Figure 4: Background non-neoplastic hepatic parenchyma from case of fibrolamellar carcinoma, histopathology: The liver parenchyma is unremarkable, with preserved architecture with no evidence of fibrosis or cirrhosis, no significant portal inflammation, no bile duct injury or duct loss, and no steatosis, hepatocyte ballooning, or necrosis. Micrograph by Kevin Tanager MD.

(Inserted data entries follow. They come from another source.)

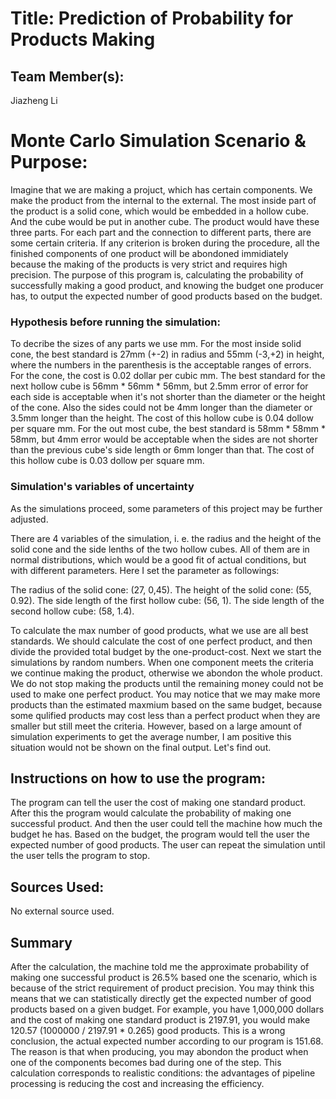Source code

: # Title: Prediction of Probability for Products Making

## Team Member(s):
Jiazheng Li

# Monte Carlo Simulation Scenario & Purpose:
Imagine that we are making a projuct, which has certain components. We make the product from the internal to the external. The most inside part of the product is a solid cone, which would be embedded in a hollow cube. And the cube would be put in another cube. The product would have these three parts. For each part and the connection to different parts, there are some certain criteria. If any criterion is broken during the procedure, all the finished components of one product will be abondoned immidiately because the making of the products is very strict and requires high precision. The purpose of this program is, calculating the probability of successfully making a good product, and knowing the budget one producer has, to output the expected number of good products based on the budget.

### Hypothesis before running the simulation:
To decribe the sizes of any parts we use mm. For the most inside solid cone, the best standard is 27mm (+-2) in radius and 55mm (-3,+2) in height, where the numbers in the parenthesis is the acceptable ranges of errors. For the cone, the cost is 0.02 dollar per cubic mm. The best standard for the next hollow cube is 56mm * 56mm * 56mm, but 2.5mm error of error for each side is acceptable when it's not shorter than the diameter or the height of the cone. Also the sides could not be 4mm longer than the diameter or 3.5mm longer than the height. The cost of this hollow cube is 0.04 dollow per square mm. For the out most cube, the best standard is 58mm * 58mm * 58mm, but 4mm error would be acceptable when the sides are not shorter than the previous cube's side length or 6mm longer than that. The cost of this hollow cube is 0.03 dollow per square mm.

### Simulation's variables of uncertainty
As the simulations proceed, some parameters of this project may be further adjusted.

There are 4 variables of the simulation, i. e. the radius and the height of the solid cone and the side lenths of the two hollow cubes. All of them are in normal distributions, which would be a good fit of actual conditions, but with different parameters. Here I set the parameter as followings:

The radius of the solid cone: (27, 0,45).
The height of the solid cone: (55, 0.92).
The side length of the first hollow cube: (56, 1).
The side length of the second hollow cube: (58, 1.4).

To calculate the max number of good products, what we use are all best standards. We should calculate the cost of one perfect product, and then divide the provided total budget by the one-product-cost. Next we start the simulations by random numbers. When one component meets the criteria we continue making the product, otherwise we abondon the whole product. We do not stop making the products until the remaining money could not be used to make one perfect product. You may notice that we may make more products than the estimated maxmium based on the same budget, because some qulified products may cost less than a perfect product when they are smaller but still meet the criteria. However, based on a large amount of simulation experiments to get the average number, I am positive this situation would not be shown on the final output. Let's find out.

## Instructions on how to use the program:
The program can tell the user the cost of making one standard product. After this the program would calculate the probability of making one successful product. And then the user could tell the machine how much the budget he has. Based on the budget, the program would tell the user the expected number of good products. The user can repeat the simulation until the user tells the program to stop.

## Sources Used:
No external source used.

## Summary
After the calculation, the machine told me the approximate probability of making one successful product is 26.5% based one the scenario, which is because of the strict requirement of product precision. You may think this means that we can statistically directly get the expected number of good products based on a given budget. For example, you have 1,000,000 dollars and the cost of making one standard product is 2197.91, you would make 120.57 (1000000 / 2197.91 * 0.265) good products. This is a wrong conclusion, the actual expected number according to our program is 151.68. The reason is that when producing, you may abondon the product when one of the components becomes bad during one of the step. This calculation corresponds to realistic conditions: the advantages of pipeline processing is reducing the cost and increasing the efficiency.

Special stains, immunohistochemistry, & FISH
As with conventional HCCs, the tumor shows reduction and loss of reticular meshwork by reticulin special stain. The tumor cells are immunoreactive for hepatocyte markers including Hep-Par1 and arginase-1, and may co-express CK7, as well as CD68 which highlights lysosomes & endosomes in the tumor cells. FISH may be utilized to detect the characteristic DNAJB1-PRKACA fusion (see below).
Molecular features:
The vast majority of FL-HCCs (>90%) harbor a microdeletion mutation on chromosome 19, resulting in a characteristic DNAJB1-PRKACA fusion. This fusion encodes a chimeric fusion protein prone to unregulated overexpression, triggering overactivation of protein kinase A (PKA), thus driving tumorigenesis. Rare alternate scenarios of FL-HCC occur due to biallelic mutations in PRKAR1A, an inhibitory subunit of PKA, generally in the setting of Carney complex but also rare sporadic cases.
Differential diagnosis:
As above, smaller FL-HCCs may appear similar to focal nodular hyperplasia on imaging, given their shared patient demographics and central scarring. Conventional HCC can be misdiagnosed as FL-HCC despite lack of classic FL-HCC features especially when swayed by clinical features when occurring in younger patients and/or in a non-cirrhotic background, though conventional HCC can occur in these settings. Morphologically, FL-HCC can appear similar to the “scirrhous”/”sclerosing” variant of HCC given that both FL-HCC and scirrhous HCC show intratumoral fibrosis, but scirrhous HCC arises in a cirrhotic background and lacks the molecular signature of FL-HCC. FL-HCC with prominent pseudo-glands may raise the possibility of combined HCC-cholangiocarcinoma. Neuroendocrine tumors with oncocytic morphology or paragangliomas may have similar cytomorphology to FL-HCC, but these will each have distinctly different immunophenotypic features and also lack the molecular signature of FL-HCC. Lastly, metastatic carcinomas from other sites with sclerotic stroma (such as some pancreatic ductal adenocarcinomas or extrahepatic cholangiocarcinomas) may resemble FL-HCC.
Treatment & Prognosis:
The prognosis of FL-HCC is overall better than conventional HCC; however, it is similar to the uncommon scenario of conventional HCCs arising in non-cirrhotic livers, relating to the improved status & treatment tolerance of patients without liver disease, with median survival of 6.7 years. FL-HCC more readily metastasizes to lymph nodes and peritoneum than conventional HCC. Some patients undergo neoadjuvant therapy including conventional chemotherapy, immunotherapy, or liver-directed ablative therapy such as transarterial radioembolization (TARE), in advance of resection, or as primary therapy in cases deemed unresectable. In cases deemed resectable (approximately 70% of patients), complete resection including hilar lymph node dissection is the most important prognostic factor, though recurrence is not uncommon even in cases of apparent complete resection (>50% of patients overall may recur), and some patients benefit from adjuvant chemotherapy. A minority of patients undergo transplantation as their means of resection. The tumor is currently staged by the same parameters as conventional HCC, via the College of American Pathologists Protocol version 4.3.0.0 (2022).
References:
1. Ang CS, Kelley K, Choti MA et al. Clinicopathologic characteristics and survival outcomes of patients with fibrolamellar carcinoma: data from the fibrolamellar carcinoma consortium. Gastrointest Cancer Res 2013;6(1):3-9.
2. Lefkowitch JH. Scheuer’s Liver Biopsy Interpretation. 10th ed. Edinburgh, UK: Elsevier; 2020.
3. Torbenson MS. Biopsy Interpretation of the Liver.4th ed. Philadelphia, PA: Wolters Kluwer; 2022.